Mercoledì 21 febbraio, la base aerea di Akinci ha ospitato il primo volo del “Kaan”, il prototipo turco di caccia di quinta generazione. Culmine di un processo avviato nel dicembre 2010, quando Ankara ha aperto il programma di sviluppo del velivolo da combattimento. Nell’agosto 2011 è stato poi firmato un contratto di progettazione concettuale tra il governo e l’azienda Turkish Aerospace Industries, a cui è seguito un contratto di sviluppo firmato nell’agosto 2016. Fino al primo volo di prova di pochi giorni fa, a cui seguirà la costruzione di altri cinque prototipi.

Il programma mira a mettere in campo un aereo da combattimento di quinta generazione per soddisfare i requisiti dell’aeronautica militare turca oltre il 2030 (le previsioni sono quelle di mantenerlo in servizio fino al 2037), sostituendo la flotta di F-16 del Paese. Non a caso, il caccia Kaan dovrebbe incorporare la maggior parte delle caratteristiche di un aereo standard di quinta generazione, come la bassa osservabilità, gli alloggiamenti interni per le armi, la fusione dei sensori, i collegamenti dati avanzati e i sistemi di comunicazione. Tutte presenti nei sistemi F-35, dal cui programma Ankara è però esclusa da Washington, dopo la decisione turca di acquistare i sistemi di difesa antiaerea S-400 prodotti dalla Federazione Russa. Spingendo così la Turchia a sviluppare autonomamente capacità multiruolo di quel calibro.

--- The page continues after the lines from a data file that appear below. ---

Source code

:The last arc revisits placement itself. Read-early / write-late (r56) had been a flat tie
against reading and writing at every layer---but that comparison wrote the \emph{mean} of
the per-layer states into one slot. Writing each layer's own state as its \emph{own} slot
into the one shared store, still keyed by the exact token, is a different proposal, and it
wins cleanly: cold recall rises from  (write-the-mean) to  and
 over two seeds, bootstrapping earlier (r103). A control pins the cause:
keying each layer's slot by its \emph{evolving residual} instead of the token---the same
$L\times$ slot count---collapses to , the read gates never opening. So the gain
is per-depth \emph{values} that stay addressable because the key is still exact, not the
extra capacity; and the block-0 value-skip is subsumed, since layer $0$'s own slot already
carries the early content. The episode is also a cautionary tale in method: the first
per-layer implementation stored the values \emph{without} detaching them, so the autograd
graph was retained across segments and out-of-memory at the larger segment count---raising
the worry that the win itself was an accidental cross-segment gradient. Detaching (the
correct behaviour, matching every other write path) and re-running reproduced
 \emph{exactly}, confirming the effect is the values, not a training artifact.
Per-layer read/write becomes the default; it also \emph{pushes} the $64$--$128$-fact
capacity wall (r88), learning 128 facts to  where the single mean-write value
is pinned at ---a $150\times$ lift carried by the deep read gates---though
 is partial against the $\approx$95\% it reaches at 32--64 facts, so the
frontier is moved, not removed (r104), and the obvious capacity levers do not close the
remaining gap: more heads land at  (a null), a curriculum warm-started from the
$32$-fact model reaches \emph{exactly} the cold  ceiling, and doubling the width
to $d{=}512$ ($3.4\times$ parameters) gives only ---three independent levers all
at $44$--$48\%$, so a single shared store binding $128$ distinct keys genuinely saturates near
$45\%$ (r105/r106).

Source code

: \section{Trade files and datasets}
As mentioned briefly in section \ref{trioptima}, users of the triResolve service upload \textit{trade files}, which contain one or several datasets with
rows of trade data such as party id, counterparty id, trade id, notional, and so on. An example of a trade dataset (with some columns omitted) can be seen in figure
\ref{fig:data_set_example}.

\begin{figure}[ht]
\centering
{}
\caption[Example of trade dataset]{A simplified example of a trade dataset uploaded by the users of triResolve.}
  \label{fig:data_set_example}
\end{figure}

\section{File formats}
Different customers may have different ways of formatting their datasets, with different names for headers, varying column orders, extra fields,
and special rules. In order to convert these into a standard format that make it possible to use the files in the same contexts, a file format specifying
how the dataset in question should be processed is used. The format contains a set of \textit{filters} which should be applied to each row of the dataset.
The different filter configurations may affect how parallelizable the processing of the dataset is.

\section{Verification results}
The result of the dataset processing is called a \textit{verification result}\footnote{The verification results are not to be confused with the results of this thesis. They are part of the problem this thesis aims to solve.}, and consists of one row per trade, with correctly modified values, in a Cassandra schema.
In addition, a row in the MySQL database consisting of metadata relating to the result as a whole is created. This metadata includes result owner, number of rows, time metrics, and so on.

Un aspetto interessante del progetto Kaan è quello “autarchico”: la Turchia mira a diventare uno dei pochi Paesi a possedere l’intera catena del valore per la produzione di aerei da combattimento avanzati, che comprende tecnologia, infrastrutture, risorse umane e capacità produttive. Un aspetto sempre più importante alla luce della frammentazione geopolitica del mondo odierno, dove la disruption delle supply chain è un evento tutt’altro che improbabile, i cui effetti sono in grado di pesare tantissimo. Soprattutto nel campo dell’industria della difesa. Russia docet.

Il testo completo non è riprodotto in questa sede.